- Task goal -
Output must match the records, character for character.

- The data -

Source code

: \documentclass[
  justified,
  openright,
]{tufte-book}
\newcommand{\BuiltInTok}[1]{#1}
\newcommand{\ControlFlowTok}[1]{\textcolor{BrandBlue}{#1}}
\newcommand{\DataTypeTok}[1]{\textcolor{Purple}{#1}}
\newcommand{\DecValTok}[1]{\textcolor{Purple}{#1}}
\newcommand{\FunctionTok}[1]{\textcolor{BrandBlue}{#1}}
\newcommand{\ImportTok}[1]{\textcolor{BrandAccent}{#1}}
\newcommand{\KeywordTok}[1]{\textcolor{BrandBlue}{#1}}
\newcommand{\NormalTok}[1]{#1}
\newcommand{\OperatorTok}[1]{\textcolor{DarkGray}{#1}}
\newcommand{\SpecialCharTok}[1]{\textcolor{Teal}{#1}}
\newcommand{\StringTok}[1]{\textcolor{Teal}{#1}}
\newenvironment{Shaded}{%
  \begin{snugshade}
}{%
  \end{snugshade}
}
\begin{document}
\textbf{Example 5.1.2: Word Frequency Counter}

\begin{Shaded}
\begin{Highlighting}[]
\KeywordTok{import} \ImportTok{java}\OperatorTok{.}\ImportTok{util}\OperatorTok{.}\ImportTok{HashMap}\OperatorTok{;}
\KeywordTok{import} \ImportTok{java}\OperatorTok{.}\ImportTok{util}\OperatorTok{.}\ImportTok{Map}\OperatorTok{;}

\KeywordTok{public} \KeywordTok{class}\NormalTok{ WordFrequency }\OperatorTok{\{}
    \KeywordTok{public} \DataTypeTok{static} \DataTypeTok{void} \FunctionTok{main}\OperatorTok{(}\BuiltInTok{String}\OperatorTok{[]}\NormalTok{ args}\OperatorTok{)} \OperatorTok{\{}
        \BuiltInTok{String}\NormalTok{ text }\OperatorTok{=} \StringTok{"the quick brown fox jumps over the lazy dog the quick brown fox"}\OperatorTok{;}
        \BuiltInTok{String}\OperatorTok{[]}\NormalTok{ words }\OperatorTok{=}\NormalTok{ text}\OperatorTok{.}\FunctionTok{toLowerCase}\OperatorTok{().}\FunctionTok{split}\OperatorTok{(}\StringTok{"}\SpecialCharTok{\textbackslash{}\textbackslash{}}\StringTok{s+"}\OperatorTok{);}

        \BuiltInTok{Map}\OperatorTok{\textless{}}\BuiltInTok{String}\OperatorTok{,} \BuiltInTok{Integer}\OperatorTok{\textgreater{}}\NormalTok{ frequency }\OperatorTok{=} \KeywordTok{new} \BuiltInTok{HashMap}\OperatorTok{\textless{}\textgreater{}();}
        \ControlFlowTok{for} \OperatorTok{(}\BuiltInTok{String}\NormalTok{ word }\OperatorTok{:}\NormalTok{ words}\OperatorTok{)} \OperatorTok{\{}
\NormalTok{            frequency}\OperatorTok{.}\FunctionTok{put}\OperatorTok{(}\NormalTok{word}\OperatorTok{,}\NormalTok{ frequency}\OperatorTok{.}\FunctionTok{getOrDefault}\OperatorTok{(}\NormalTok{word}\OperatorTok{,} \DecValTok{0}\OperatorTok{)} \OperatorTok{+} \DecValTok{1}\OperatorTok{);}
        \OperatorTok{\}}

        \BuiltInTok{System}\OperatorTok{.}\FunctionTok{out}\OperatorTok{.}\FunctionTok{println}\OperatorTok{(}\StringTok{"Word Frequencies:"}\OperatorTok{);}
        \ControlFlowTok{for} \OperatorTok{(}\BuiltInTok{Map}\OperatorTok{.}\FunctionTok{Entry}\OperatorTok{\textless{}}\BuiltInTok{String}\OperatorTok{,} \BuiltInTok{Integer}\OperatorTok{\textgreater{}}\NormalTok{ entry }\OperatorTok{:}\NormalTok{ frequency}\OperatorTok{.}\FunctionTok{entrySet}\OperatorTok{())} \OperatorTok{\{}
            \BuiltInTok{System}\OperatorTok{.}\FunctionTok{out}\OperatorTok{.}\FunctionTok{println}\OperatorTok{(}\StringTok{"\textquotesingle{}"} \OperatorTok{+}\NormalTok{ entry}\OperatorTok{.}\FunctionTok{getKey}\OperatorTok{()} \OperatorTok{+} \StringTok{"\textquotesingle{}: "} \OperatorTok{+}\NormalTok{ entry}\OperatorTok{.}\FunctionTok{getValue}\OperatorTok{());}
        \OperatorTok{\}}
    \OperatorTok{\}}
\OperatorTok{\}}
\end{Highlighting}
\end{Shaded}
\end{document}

- Response -
Source code

: \documentclass[
  justified,
  openright,
]{tufte-book}
\newcommand{\BuiltInTok}[1]{#1}
\newcommand{\ControlFlowTok}[1]{\textcolor{BrandBlue}{#1}}
\newcommand{\DataTypeTok}[1]{\textcolor{Purple}{#1}}
\newcommand{\DecValTok}[1]{\textcolor{Purple}{#1}}
\newcommand{\FunctionTok}[1]{\textcolor{BrandBlue}{#1}}
\newcommand{\ImportTok}[1]{\textcolor{BrandAccent}{#1}}
\newcommand{\KeywordTok}[1]{\textcolor{BrandBlue}{#1}}
\newcommand{\NormalTok}[1]{#1}
\newcommand{\OperatorTok}[1]{\textcolor{DarkGray}{#1}}
\newcommand{\SpecialCharTok}[1]{\textcolor{Teal}{#1}}
\newcommand{\StringTok}[1]{\textcolor{Teal}{#1}}
\newenvironment{Shaded}{%
  \begin{snugshade}
}{%
  \end{snugshade}
}
\begin{document}
\textbf{Example 5.1.2: Word Frequency Counter}

\begin{Shaded}
\begin{Highlighting}[]
\KeywordTok{import} \ImportTok{java}\OperatorTok{.}\ImportTok{util}\OperatorTok{.}\ImportTok{HashMap}\OperatorTok{;}
\KeywordTok{import} \ImportTok{java}\OperatorTok{.}\ImportTok{util}\OperatorTok{.}\ImportTok{Map}\OperatorTok{;}

\KeywordTok{public} \KeywordTok{class}\NormalTok{ WordFrequency }\OperatorTok{\{}
    \KeywordTok{public} \DataTypeTok{static} \DataTypeTok{void} \FunctionTok{main}\OperatorTok{(}\BuiltInTok{String}\OperatorTok{[]}\NormalTok{ args}\OperatorTok{)} \OperatorTok{\{}
        \BuiltInTok{String}\NormalTok{ text }\OperatorTok{=} \StringTok{"the quick brown fox jumps over the lazy dog the quick brown fox"}\OperatorTok{;}
        \BuiltInTok{String}\OperatorTok{[]}\NormalTok{ words }\OperatorTok{=}\NormalTok{ text}\OperatorTok{.}\FunctionTok{toLowerCase}\OperatorTok{().}\FunctionTok{split}\OperatorTok{(}\StringTok{"}\SpecialCharTok{\textbackslash{}\textbackslash{}}\StringTok{s+"}\OperatorTok{);}

        \BuiltInTok{Map}\OperatorTok{\textless{}}\BuiltInTok{String}\OperatorTok{,} \BuiltInTok{Integer}\OperatorTok{\textgreater{}}\NormalTok{ frequency }\OperatorTok{=} \KeywordTok{new} \BuiltInTok{HashMap}\OperatorTok{\textless{}\textgreater{}();}
        \ControlFlowTok{for} \OperatorTok{(}\BuiltInTok{String}\NormalTok{ word }\OperatorTok{:}\NormalTok{ words}\OperatorTok{)} \OperatorTok{\{}
\NormalTok{            frequency}\OperatorTok{.}\FunctionTok{put}\OperatorTok{(}\NormalTok{word}\OperatorTok{,}\NormalTok{ frequency}\OperatorTok{.}\FunctionTok{getOrDefault}\OperatorTok{(}\NormalTok{word}\OperatorTok{,} \DecValTok{0}\OperatorTok{)} \OperatorTok{+} \DecValTok{1}\OperatorTok{);}
        \OperatorTok{\}}

        \BuiltInTok{System}\OperatorTok{.}\FunctionTok{out}\OperatorTok{.}\FunctionTok{println}\OperatorTok{(}\StringTok{"Word Frequencies:"}\OperatorTok{);}
        \ControlFlowTok{for} \OperatorTok{(}\BuiltInTok{Map}\OperatorTok{.}\FunctionTok{Entry}\OperatorTok{\textless{}}\BuiltInTok{String}\OperatorTok{,} \BuiltInTok{Integer}\OperatorTok{\textgreater{}}\NormalTok{ entry }\OperatorTok{:}\NormalTok{ frequency}\OperatorTok{.}\FunctionTok{entrySet}\OperatorTok{())} \OperatorTok{\{}
            \BuiltInTok{System}\OperatorTok{.}\FunctionTok{out}\OperatorTok{.}\FunctionTok{println}\OperatorTok{(}\StringTok{"\textquotesingle{}"} \OperatorTok{+}\NormalTok{ entry}\OperatorTok{.}\FunctionTok{getKey}\OperatorTok{()} \OperatorTok{+} \StringTok{"\textquotesingle{}: "} \OperatorTok{+}\NormalTok{ entry}\OperatorTok{.}\FunctionTok{getValue}\OperatorTok{());}
        \OperatorTok{\}}
    \OperatorTok{\}}
\OperatorTok{\}}
\end{Highlighting}
\end{Shaded}
\end{document}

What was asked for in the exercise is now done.